- WHAT THE EXERCISE ASKS:
An exact copy of every record below is required, with the pictures left out.

(EXERCISE INPUTS)

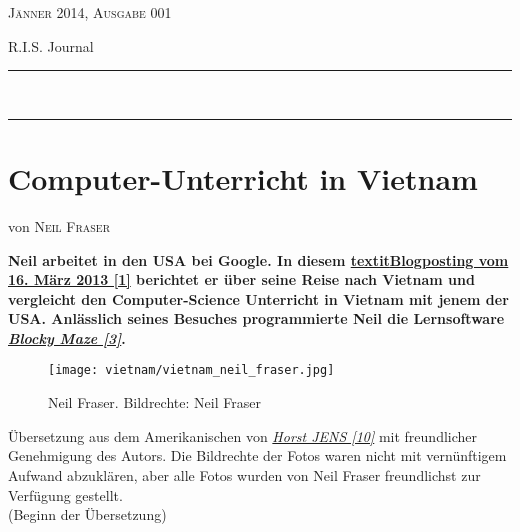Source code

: \documentclass[10pt,a4paper,ngerman,twoside]{article} %
\newcommand{\HorRule}[1]{\noindent\rule{\linewidth}{#1}} %
\newcommand{\NewsletterName}[1]{ %
\begin{center}
\Huge \usefont{T1}{fvs}{b}{n} %
#1
\end{center}	
\par \normalsize \normalfont}
\newcommand{\JournalIssue}[1]{ %
\hfill \textsc{Jänner 2014, Ausgabe 001}
\par \normalsize \normalfont}
\newcommand{\NewsItem}[1]{ %
\usefont{T1}{fvs}{n}{n} %
\vspace{24pt}\large #1\vspace{3pt} %
\par \normalsize \normalfont}
\newcommand{\NewsAuthor}[1]{ %
\hfill von \textsc{#1} \vspace{20pt} %
\par \normalfont}
\begin{document}
\JournalIssue{1} %
\NewsletterName{R.I.S. Journal} %
\noindent\HorRule{3pt} \\[-0.75\baselineskip] %
\HorRule{1pt} %




%

\NewsItem{}
\section*{Computer-Unterricht in Vietnam}
\label{vietnam}
\NewsAuthor{Neil Fraser}

\textbf{Neil arbeitet in den USA bei Google. In diesem \href{http://neil.fraser.name/news/2013/03/16/}{textit{Blogposting vom 16. M\"arz 2013 [1]}} berichtet er über seine Reise nach Vietnam und vergleicht den Computer-Science Unterricht in Vietnam mit jenem der USA. Anlässlich seines Besuches programmierte Neil die Lernsoftware \href{http://blockly-demo.appspot.com/static/apps/maze/en.html?level=1}{\textit{Blocky Maze [3]}}.} 

\begin{figure}
\texttt{[image: vietnam/vietnam\_neil\_fraser.jpg]} \\
\caption{Neil Fraser. Bildrechte: Neil Fraser}
\end{figure}

Übersetzung aus dem Amerikanischen von \href{http://spielend-programmieren.at}{\textit{Horst JENS [10]}}  mit freundlicher Genehmigung des Autors. Die Bildrechte der Fotos waren nicht mit vernünftigem Aufwand abzuklären, aber alle Fotos wurden von Neil Fraser freundlichst zur Verfügung gestellt. \\

(Beginn der Übersetzung) \\
\end{document}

(End EXERCISE INPUTS)

- SOLUTION FOR THIS TASK:
Source code

: \documentclass[10pt,a4paper,ngerman,twoside]{article} %
\newcommand{\HorRule}[1]{\noindent\rule{\linewidth}{#1}} %
\newcommand{\NewsletterName}[1]{ %
\begin{center}
\Huge \usefont{T1}{fvs}{b}{n} %
#1
\end{center}	
\par \normalsize \normalfont}
\newcommand{\JournalIssue}[1]{ %
\hfill \textsc{Jänner 2014, Ausgabe 001}
\par \normalsize \normalfont}
\newcommand{\NewsItem}[1]{ %
\usefont{T1}{fvs}{n}{n} %
\vspace{24pt}\large #1\vspace{3pt} %
\par \normalsize \normalfont}
\newcommand{\NewsAuthor}[1]{ %
\hfill von \textsc{#1} \vspace{20pt} %
\par \normalfont}
\begin{document}
\JournalIssue{1} %
\NewsletterName{R.I.S. Journal} %
\noindent\HorRule{3pt} \\[-0.75\baselineskip] %
\HorRule{1pt} %




%

\NewsItem{}
\section*{Computer-Unterricht in Vietnam}
\label{vietnam}
\NewsAuthor{Neil Fraser}

\textbf{Neil arbeitet in den USA bei Google. In diesem \href{http://neil.fraser.name/news/2013/03/16/}{textit{Blogposting vom 16. M\"arz 2013 [1]}} berichtet er über seine Reise nach Vietnam und vergleicht den Computer-Science Unterricht in Vietnam mit jenem der USA. Anlässlich seines Besuches programmierte Neil die Lernsoftware \href{http://blockly-demo.appspot.com/static/apps/maze/en.html?level=1}{\textit{Blocky Maze [3]}}.} 

\begin{figure}
\texttt{[image: vietnam/vietnam\_neil\_fraser.jpg]} \\
\caption{Neil Fraser. Bildrechte: Neil Fraser}
\end{figure}

Übersetzung aus dem Amerikanischen von \href{http://spielend-programmieren.at}{\textit{Horst JENS [10]}}  mit freundlicher Genehmigung des Autors. Die Bildrechte der Fotos waren nicht mit vernünftigem Aufwand abzuklären, aber alle Fotos wurden von Neil Fraser freundlichst zur Verfügung gestellt. \\

(Beginn der Übersetzung) \\
\end{document}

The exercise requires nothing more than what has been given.